I can make a case for testing molded case breakers if:
1. It supplies critical equipment (that's the hidden failure case) and the concern here is a breaker nuisance tripping, not really failure to trip, which would cause loss of the operation of the critical equipment. This makes it a potentially critical piece of equipment (treat same as critical equipment).
2. 800 A or larger frame MCCB's. IEEE Standard 493 data shows a 300% increase in failure rates. So it deviates from the expected failure rates for breakers in general.
3. It shows up as the OCPD on an arc flash study and controls the opening time in the event of an arc flash. This makes it critical equipment from a life/safety point of view. As a secondary effort we may want to look at tripping of the next upstream device (basically eliminate the breaker under question) and see what happens...the practical impact may be the same (PPE level doesn't change) in which case we can say that protection is sufficient (doubly protected) so with frequency of failure so low, no need to test. Or we may just eat it or find that we need to test in general and live with the result. This means that quite often MCC main breakers or breakers feeding MCC's (particularly with main lug only) would need to be tested with some frequency to ensure correct operation.
4. It's the main breaker in a high resistance system with ground fault protection.

Your cleaning example as a PM (as opposed to PdM) is a good one. This is an example of a variable-length PM frequency though. It depends on where it's at. Say you have a customer with a coal loadout facility (like I do). That equipment can get pretty filthy in a year's time. This is as opposed to a lot of power plants with great ventilation and filtering where after 10 years plus it still passes the "white glove" test.

Same thing can be said but is on more of a fixed schedule for lubricating open frame breakers. Most of them use Mobil 28 where the oils in the grease tend to evaporate, requiring periodic relubrication and most manufacturers specify every 3 years. Newer ones are starting to use Molykote 3451 which has at least an 8-10 year operating life according to third party (Dobles) testing.

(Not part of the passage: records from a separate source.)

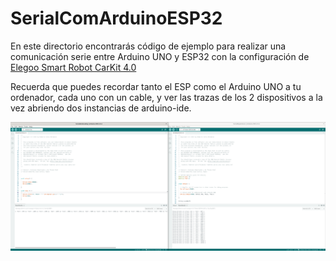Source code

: # SerialComArduinoESP32

En este directorio encontrarás código de ejemplo para realizar una comunicación serie entre Arduino UNO y ESP32 con la configuración de [Elegoo Smart Robot CarKit 4.0](https://www.elegoo.com/blogs/arduino-projects/elegoo-smart-robot-car-kit-v4-0-tutorial)

Recuerda que puedes recordar tanto el ESP como el Arduino UNO a tu ordenador, cada uno con un cable, y ver las trazas de los 2 dispositivos a la vez abriendo dos instancias de arduino-ide.

![](./imgs/serial-com.png)

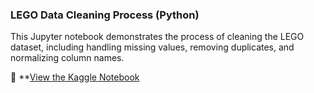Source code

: 
### LEGO Data Cleaning Process (Python)

This Jupyter notebook demonstrates the process of cleaning the LEGO dataset, including handling missing values, removing duplicates, and normalizing column names.

📌 **[View the Kaggle Notebook](https://www.kaggle.com/code/maggieakarn/lego-cleaning-dataframe-pandas)




 
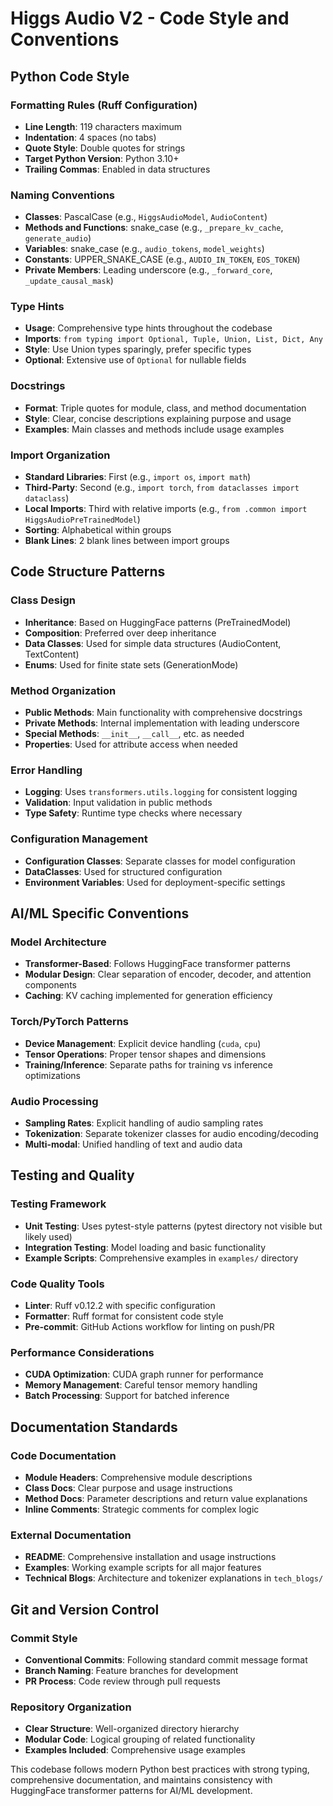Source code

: # Higgs Audio V2 - Code Style and Conventions

## Python Code Style

### Formatting Rules (Ruff Configuration)
- **Line Length**: 119 characters maximum
- **Indentation**: 4 spaces (no tabs)
- **Quote Style**: Double quotes for strings
- **Target Python Version**: Python 3.10+
- **Trailing Commas**: Enabled in data structures

### Naming Conventions
- **Classes**: PascalCase (e.g., `HiggsAudioModel`, `AudioContent`)
- **Methods and Functions**: snake_case (e.g., `_prepare_kv_cache`, `generate_audio`)
- **Variables**: snake_case (e.g., `audio_tokens`, `model_weights`)
- **Constants**: UPPER_SNAKE_CASE (e.g., `AUDIO_IN_TOKEN`, `EOS_TOKEN`)
- **Private Members**: Leading underscore (e.g., `_forward_core`, `_update_causal_mask`)

### Type Hints
- **Usage**: Comprehensive type hints throughout the codebase
- **Imports**: `from typing import Optional, Tuple, Union, List, Dict, Any`
- **Style**: Use Union types sparingly, prefer specific types
- **Optional**: Extensive use of `Optional` for nullable fields

### Docstrings
- **Format**: Triple quotes for module, class, and method documentation
- **Style**: Clear, concise descriptions explaining purpose and usage
- **Examples**: Main classes and methods include usage examples

### Import Organization
- **Standard Libraries**: First (e.g., `import os`, `import math`)
- **Third-Party**: Second (e.g., `import torch`, `from dataclasses import dataclass`)
- **Local Imports**: Third with relative imports (e.g., `from .common import HiggsAudioPreTrainedModel`)
- **Sorting**: Alphabetical within groups
- **Blank Lines**: 2 blank lines between import groups

## Code Structure Patterns

### Class Design
- **Inheritance**: Based on HuggingFace patterns (PreTrainedModel)
- **Composition**: Preferred over deep inheritance
- **Data Classes**: Used for simple data structures (AudioContent, TextContent)
- **Enums**: Used for finite state sets (GenerationMode)

### Method Organization
- **Public Methods**: Main functionality with comprehensive docstrings
- **Private Methods**: Internal implementation with leading underscore
- **Special Methods**: `__init__`, `__call__`, etc. as needed
- **Properties**: Used for attribute access when needed

### Error Handling
- **Logging**: Uses `transformers.utils.logging` for consistent logging
- **Validation**: Input validation in public methods
- **Type Safety**: Runtime type checks where necessary

### Configuration Management
- **Configuration Classes**: Separate classes for model configuration
- **DataClasses**: Used for structured configuration
- **Environment Variables**: Used for deployment-specific settings

## AI/ML Specific Conventions

### Model Architecture
- **Transformer-Based**: Follows HuggingFace transformer patterns
- **Modular Design**: Clear separation of encoder, decoder, and attention components
- **Caching**: KV caching implemented for generation efficiency

### Torch/PyTorch Patterns
- **Device Management**: Explicit device handling (`cuda`, `cpu`)
- **Tensor Operations**: Proper tensor shapes and dimensions
- **Training/Inference**: Separate paths for training vs inference optimizations

### Audio Processing
- **Sampling Rates**: Explicit handling of audio sampling rates
- **Tokenization**: Separate tokenizer classes for audio encoding/decoding
- **Multi-modal**: Unified handling of text and audio data

## Testing and Quality

### Testing Framework
- **Unit Testing**: Uses pytest-style patterns (pytest directory not visible but likely used)
- **Integration Testing**: Model loading and basic functionality
- **Example Scripts**: Comprehensive examples in `examples/` directory

### Code Quality Tools
- **Linter**: Ruff v0.12.2 with specific configuration
- **Formatter**: Ruff format for consistent code style
- **Pre-commit**: GitHub Actions workflow for linting on push/PR

### Performance Considerations
- **CUDA Optimization**: CUDA graph runner for performance
- **Memory Management**: Careful tensor memory handling
- **Batch Processing**: Support for batched inference

## Documentation Standards

### Code Documentation
- **Module Headers**: Comprehensive module descriptions
- **Class Docs**: Clear purpose and usage instructions
- **Method Docs**: Parameter descriptions and return value explanations
- **Inline Comments**: Strategic comments for complex logic

### External Documentation
- **README**: Comprehensive installation and usage instructions
- **Examples**: Working example scripts for all major features
- **Technical Blogs**: Architecture and tokenizer explanations in `tech_blogs/`

## Git and Version Control

### Commit Style
- **Conventional Commits**: Following standard commit message format
- **Branch Naming**: Feature branches for development
- **PR Process**: Code review through pull requests

### Repository Organization
- **Clear Structure**: Well-organized directory hierarchy
- **Modular Code**: Logical grouping of related functionality
- **Examples Included**: Comprehensive usage examples

This codebase follows modern Python best practices with strong typing, comprehensive documentation, and maintains consistency with HuggingFace transformer patterns for AI/ML development.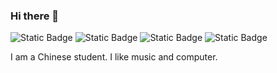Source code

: ### Hi there 👋

![Static Badge](https://img.shields.io/badge/CS109-finished-green) ![Static Badge](https://img.shields.io/badge/EE205-finished-green) ![Static Badge](https://img.shields.io/badge/CS207-ongoing-blue) ![Static Badge](https://img.shields.io/badge/CS203B-ongoing-blue) 

I am a Chinese student. I like music and computer.

<!--
**pentaoa/pentaoa** is a ✨ _special_ ✨ repository because its `README.md` (this file) appears on your GitHub profile.

Here are some ideas to get you started:

- 🔭 I’m currently working on ...
- 🌱 I’m currently learning ...
- 👯 I’m looking to collaborate on ...
- 🤔 I’m looking for help with ...
- 💬 Ask me about ...
- 📫 How to reach me: ...
- 😄 Pronouns: ...
- ⚡ Fun fact: ...
-->

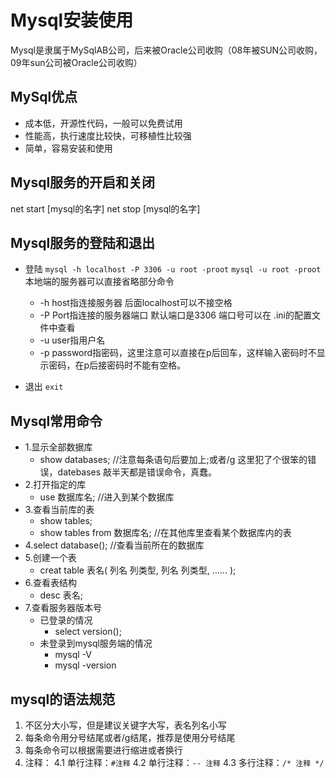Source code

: # Mysql安装使用

Mysql是隶属于MySqlAB公司，后来被Oracle公司收购（08年被SUN公司收购，09年sun公司被Oracle公司收购）

## MySql优点

- 成本低，开源性代码，一般可以免费试用
- 性能高，执行速度比较快，可移植性比较强
- 简单，容易安装和使用

## Mysql服务的开启和关闭

net start [mysql的名字]
net stop [mysql的名字]

## Mysql服务的登陆和退出

- 登陆
`mysql -h localhost -P 3306 -u root -proot`
`mysql -u root -proot` 本地端的服务器可以直接省略部分命令
  - -h host指连接服务器 后面localhost可以不接空格
  - -P Port指连接的服务器端口 默认端口是3306 端口号可以在 .ini的配置文件中查看
  - -u user指用户名
  - -p password指密码，这里注意可以直接在p后回车，这样输入密码时不显示密码，在p后接密码时不能有空格。

- 退出
`exit`

## Mysql常用命令

- 1.显示全部数据库
  - show databases; //注意每条语句后要加上;或者/g   这里犯了个很笨的错误，datebases 敲半天都是错误命令，真蠢。
- 2.打开指定的库
  - use 数据库名; //进入到某个数据库
- 3.查看当前库的表
  - show tables;
  - show tables from 数据库名;  //在其他库里查看某个数据库内的表
- 4.select database();  //查看当前所在的数据库
- 5.创建一个表
  - creat table 表名(
    列名 列类型,
    列名 列类型,
    ......
  );
- 6.查看表结构
  - desc 表名;
- 7.查看服务器版本号
  - 已登录的情况
    - select version();
  - 未登录到mysql服务端的情况
    - mysql -V
    - mysql -version

## mysql的语法规范

1. 不区分大小写，但是建议关键字大写，表名列名小写
2. 每条命令用分号结尾或者/g结尾，推荐是使用分号结尾
3. 每条命令可以根据需要进行缩进或者换行
4. 注释：
4.1 单行注释：`#注释`
4.2 单行注释：`-- 注释`
4.3 多行注释：`/* 注释 */`

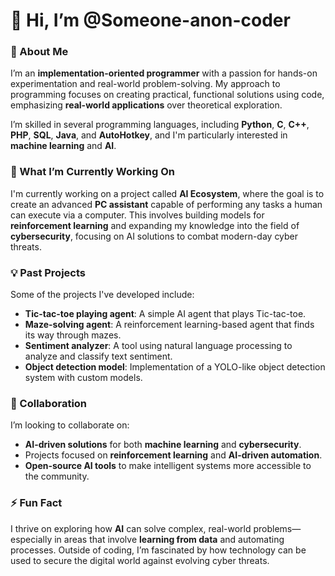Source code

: # 👋 Hi, I’m @Someone-anon-coder

### 👀 About Me
I’m an **implementation-oriented programmer** with a passion for hands-on experimentation and real-world problem-solving. My approach to programming focuses on creating practical, functional solutions using code, emphasizing **real-world applications** over theoretical exploration.

I’m skilled in several programming languages, including **Python**, **C**, **C++**, **PHP**, **SQL**, **Java**, and **AutoHotkey**, and I'm particularly interested in **machine learning** and **AI**.

### 🌱 What I’m Currently Working On
I'm currently working on a project called **AI Ecosystem**, where the goal is to create an advanced **PC assistant** capable of performing any tasks a human can execute via a computer. This involves building models for **reinforcement learning** and expanding my knowledge into the field of **cybersecurity**, focusing on AI solutions to combat modern-day cyber threats.

### 💡 Past Projects
Some of the projects I've developed include:
- **Tic-tac-toe playing agent**: A simple AI agent that plays Tic-tac-toe.
- **Maze-solving agent**: A reinforcement learning-based agent that finds its way through mazes.
- **Sentiment analyzer**: A tool using natural language processing to analyze and classify text sentiment.
- **Object detection model**: Implementation of a YOLO-like object detection system with custom models.

### 💞️ Collaboration
I’m looking to collaborate on:
- **AI-driven solutions** for both **machine learning** and **cybersecurity**.
- Projects focused on **reinforcement learning** and **AI-driven automation**.
- **Open-source AI tools** to make intelligent systems more accessible to the community.

### ⚡ Fun Fact
I thrive on exploring how **AI** can solve complex, real-world problems—especially in areas that involve **learning from data** and automating processes. Outside of coding, I’m fascinated by how technology can be used to secure the digital world against evolving cyber threats.
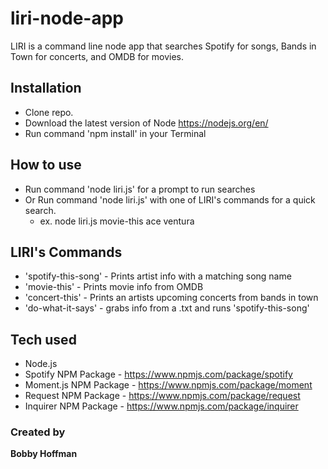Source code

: # liri-node-app

LIRI is a command line node app that searches Spotify for songs, Bands in Town for concerts, and OMDB for movies.

## Installation

- Clone repo.
- Download the latest version of Node https://nodejs.org/en/
- Run command 'npm install' in your Terminal

## How to use

- Run command 'node liri.js' for a prompt to run searches
- Or Run command 'node liri.js' with one of LIRI's commands for a quick search.
    * ex. node liri.js movie-this ace ventura

## LIRI's Commands
- 'spotify-this-song' - Prints artist info with a matching song name
- 'movie-this' - Prints movie info from OMDB
- 'concert-this' - Prints an artists upcoming concerts from bands in town
- 'do-what-it-says' - grabs info from a .txt and runs 'spotify-this-song'

## Tech used
- Node.js
- Spotify NPM Package - https://www.npmjs.com/package/spotify
- Moment.js NPM Package - https://www.npmjs.com/package/moment
- Request NPM Package - https://www.npmjs.com/package/request
- Inquirer NPM Package - https://www.npmjs.com/package/inquirer

### Created by  

**Bobby Hoffman**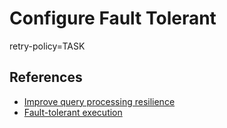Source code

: # Configure Fault Tolerant


<!-- TODO: Fault Tolerant -->
retry-policy=TASK


## References

- [Improve query processing resilience](https://trino.io/docs/current/installation/query-resiliency.html)
- [Fault-tolerant execution](https://trino.io/docs/current/admin/fault-tolerant-execution.html)
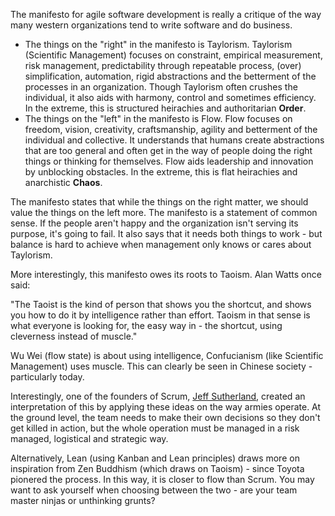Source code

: The manifesto for agile software development is really a critique of the way many western organizations tend to write software and do business.

- The things on the "right" in the manifesto is Taylorism. Taylorism (Scientific Management) focuses on constraint, empirical measurement, risk management, predictability through repeatable process, (over) simplification, automation, rigid abstractions and the betterment of the processes in an organization. Though Taylorism often crushes the individual, it also aids with harmony, control and sometimes efficiency. In the extreme, this is structured heirachies and authoritarian **Order**.
- The things on the "left" in the manifesto is Flow. Flow focuses on freedom, vision, creativity, craftsmanship, agility and betterment of the individual and collective. It understands that humans create abstractions that are too general and often get in the way of people doing the right things or thinking for themselves. Flow aids leadership and innovation by unblocking obstacles. In the extreme, this is flat heirachies and anarchistic **Chaos**.

The manifesto states that while the things on the right matter, we should value the things on the left more. The manifesto is a statement of common sense. If the people aren't happy and the organization isn't serving its purpose, it's going to fail. It also says that it needs both things to work - but balance is hard to achieve when management only knows or cares about Taylorism.

More interestingly, this manifesto owes its roots to Taoism. Alan Watts once said:

"The Taoist is the kind of person that shows you the shortcut, and shows you how to do it by intelligence rather than effort. Taoism in that sense is what everyone is looking for, the easy way in - the shortcut, using cleverness instead of muscle."

Wu Wei (flow state) is about using intelligence, Confucianism (like Scientific Management) uses muscle. This can clearly be seen in Chinese society - particularly today.

Interestingly, one of the founders of Scrum, [Jeff Sutherland](https://en.wikipedia.org/wiki/Jeff_Sutherland#Military_career), created an interpretation of this by applying these ideas on the way armies operate. At the ground level, the team needs to make their own decisions so they don't get killed in action, but the whole operation must be managed in a risk managed, logistical and strategic way.

Alternatively, Lean (using Kanban and Lean principles) draws more on inspiration from Zen Buddhism (which draws on Taoism) - since Toyota pionered the process. In this way, it is closer to flow than Scrum. You may want to ask yourself when choosing between the two - are your team master ninjas or unthinking grunts?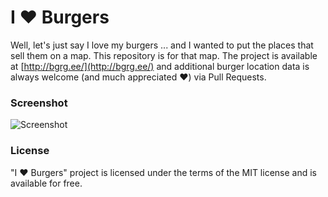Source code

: # I ❤ Burgers

Well, let's just say I love my burgers ... and I wanted to put the places that sell them on a map. This repository is for that map. The project is available at [http://bgrg.ee/](http://bgrg.ee/) and additional burger location data is always welcome (and much appreciated ❤) via Pull Requests.

### Screenshot

![Screenshot](https://raw.github.com/janesmae/burger/master/screenshots/screen.png)

### License

"I ❤ Burgers" project is licensed under the terms of the MIT license and is available for free.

Either way, the key thing is if it is critical equipment or potentially critical or not. If it's not, then we run to failure. If it is, then if there is a cost effective and proven predictive or preventative maintenance actiivity, we do that. For example do you change your oil in your car/truck? If you don't, it quickly fails. That's preventative maintenance at it's finest. Second do you check air pressure in your tires routinely? If you don't it can be come a serious safety problem and/or lead to lowered efficiency. So it's kind of a middle of the road sort of thing. Now, do you check the coolant pressure in your car/truck air conditioning system? Almost nobody does. That's an example of a noncritical system. The result of a failure, even if you live in the South, is really more of an inconvenience. You can always roll down the windows. But a lot of car/truck owner's manuals specifically say to check this on some particular maintenance frequency. If the coolant level gets low all you do is top it off and/or eventually start looking at replacing lines, seals, and pumps if it gets to the point where the leak is an issue. But basically the normal practice is to run to failure on air conditioning.

So I'm not advocating for not doing maintenance at all...far from it. What I'm advocating for is that the mainteannce standards are just that and are focussed on reliability while a standard that applies to safety would have a slightly different and much more restricted scope of focussing on the portion of the reliability standard that addresses safety. A great example is the difference between a "failure to trip" and a "trips too soon" failure with a circuit breaker. From a reliability point of view, both are bad. From a safety point of view, tripping too soon is harmless but failure to trip is basically the ultimate hidden failure issue.